-- RECORDS FOR THIS TASK follows --

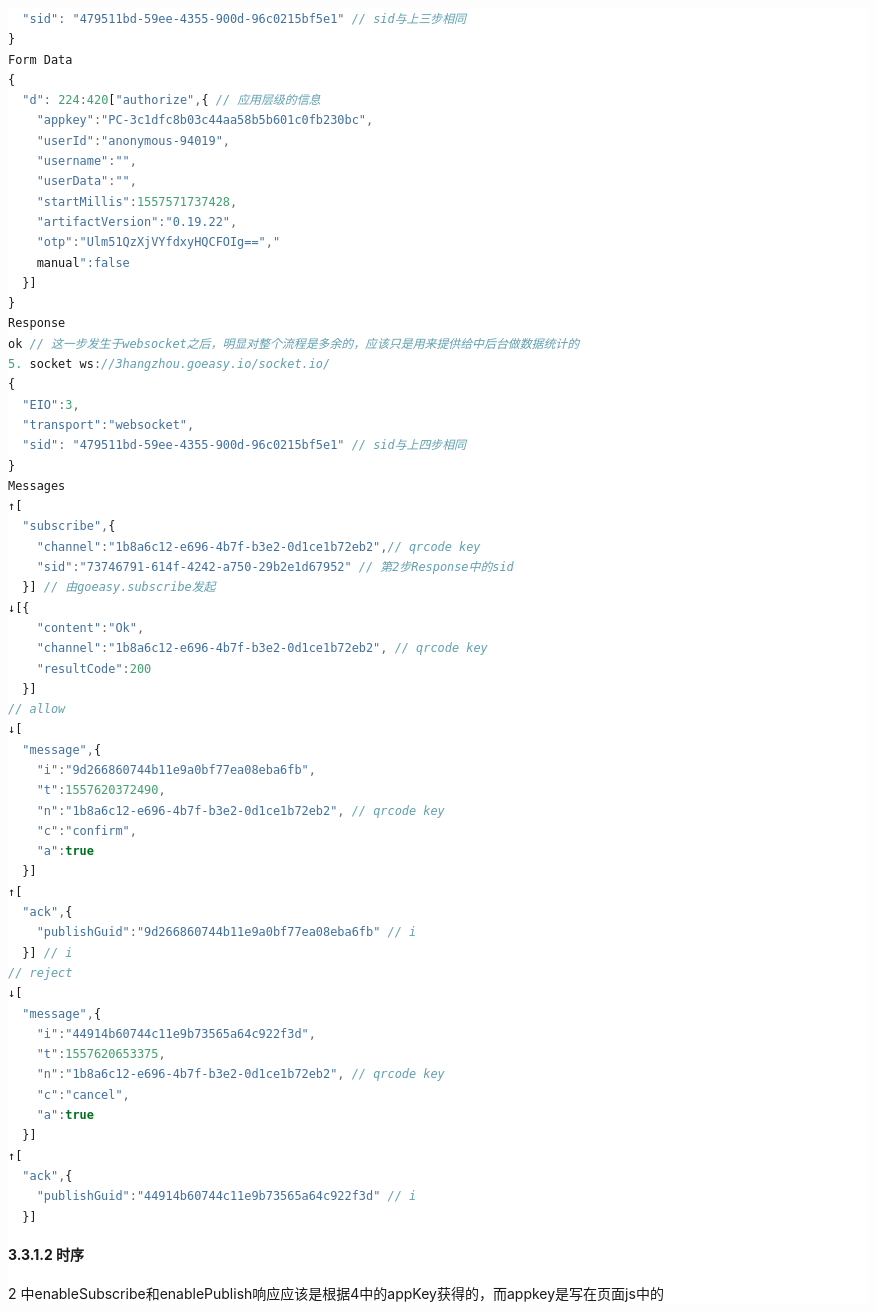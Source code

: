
 ```js
  "sid": "479511bd-59ee-4355-900d-96c0215bf5e1" // sid与上三步相同
}
Form Data
{
  "d": 224:420["authorize",{ // 应用层级的信息
    "appkey":"PC-3c1dfc8b03c44aa58b5b601c0fb230bc",
    "userId":"anonymous-94019",
    "username":"",
    "userData":"",
    "startMillis":1557571737428,
    "artifactVersion":"0.19.22",
    "otp":"Ulm51QzXjVYfdxyHQCFOIg==","
    manual":false
  }] 
}
Response
ok // 这一步发生于websocket之后，明显对整个流程是多余的，应该只是用来提供给中后台做数据统计的
5. socket ws://3hangzhou.goeasy.io/socket.io/
{
  "EIO":3,
  "transport":"websocket",
  "sid": "479511bd-59ee-4355-900d-96c0215bf5e1" // sid与上四步相同
}
Messages
↑[
  "subscribe",{
    "channel":"1b8a6c12-e696-4b7f-b3e2-0d1ce1b72eb2",// qrcode key
    "sid":"73746791-614f-4242-a750-29b2e1d67952" // 第2步Response中的sid
  }] // 由goeasy.subscribe发起
↓[{
    "content":"Ok",
    "channel":"1b8a6c12-e696-4b7f-b3e2-0d1ce1b72eb2", // qrcode key
    "resultCode":200
  }]
// allow
↓[
  "message",{
    "i":"9d266860744b11e9a0bf77ea08eba6fb",
    "t":1557620372490,
    "n":"1b8a6c12-e696-4b7f-b3e2-0d1ce1b72eb2", // qrcode key
    "c":"confirm",
    "a":true
  }]
↑[
  "ack",{
    "publishGuid":"9d266860744b11e9a0bf77ea08eba6fb" // i
  }] // i
// reject
↓[
  "message",{
    "i":"44914b60744c11e9b73565a64c922f3d",
    "t":1557620653375,
    "n":"1b8a6c12-e696-4b7f-b3e2-0d1ce1b72eb2", // qrcode key
    "c":"cancel",
    "a":true
  }] 
↑[
  "ack",{
    "publishGuid":"44914b60744c11e9b73565a64c922f3d" // i
  }] 
```
#### 3.3.1.2 时序
2 中enableSubscribe和enablePublish响应应该是根据4中的appKey获得的，而appkey是写在页面js中的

-- RECORDS FOR THIS TASK concluded --

▸ **TASK PROMPT**
Copy the records exactly. Skip the images.

▸ **SOLUTION FOR THIS TASK**
Source code

:
 ```js
  "sid": "479511bd-59ee-4355-900d-96c0215bf5e1" // sid与上三步相同
}
Form Data
{
  "d": 224:420["authorize",{ // 应用层级的信息
    "appkey":"PC-3c1dfc8b03c44aa58b5b601c0fb230bc",
    "userId":"anonymous-94019",
    "username":"",
    "userData":"",
    "startMillis":1557571737428,
    "artifactVersion":"0.19.22",
    "otp":"Ulm51QzXjVYfdxyHQCFOIg==","
    manual":false
  }] 
}
Response
ok // 这一步发生于websocket之后，明显对整个流程是多余的，应该只是用来提供给中后台做数据统计的
5. socket ws://3hangzhou.goeasy.io/socket.io/
{
  "EIO":3,
  "transport":"websocket",
  "sid": "479511bd-59ee-4355-900d-96c0215bf5e1" // sid与上四步相同
}
Messages
↑[
  "subscribe",{
    "channel":"1b8a6c12-e696-4b7f-b3e2-0d1ce1b72eb2",// qrcode key
    "sid":"73746791-614f-4242-a750-29b2e1d67952" // 第2步Response中的sid
  }] // 由goeasy.subscribe发起
↓[{
    "content":"Ok",
    "channel":"1b8a6c12-e696-4b7f-b3e2-0d1ce1b72eb2", // qrcode key
    "resultCode":200
  }]
// allow
↓[
  "message",{
    "i":"9d266860744b11e9a0bf77ea08eba6fb",
    "t":1557620372490,
    "n":"1b8a6c12-e696-4b7f-b3e2-0d1ce1b72eb2", // qrcode key
    "c":"confirm",
    "a":true
  }]
↑[
  "ack",{
    "publishGuid":"9d266860744b11e9a0bf77ea08eba6fb" // i
  }] // i
// reject
↓[
  "message",{
    "i":"44914b60744c11e9b73565a64c922f3d",
    "t":1557620653375,
    "n":"1b8a6c12-e696-4b7f-b3e2-0d1ce1b72eb2", // qrcode key
    "c":"cancel",
    "a":true
  }] 
↑[
  "ack",{
    "publishGuid":"44914b60744c11e9b73565a64c922f3d" // i
  }] 
```
#### 3.3.1.2 时序
2 中enableSubscribe和enablePublish响应应该是根据4中的appKey获得的，而appkey是写在页面js中的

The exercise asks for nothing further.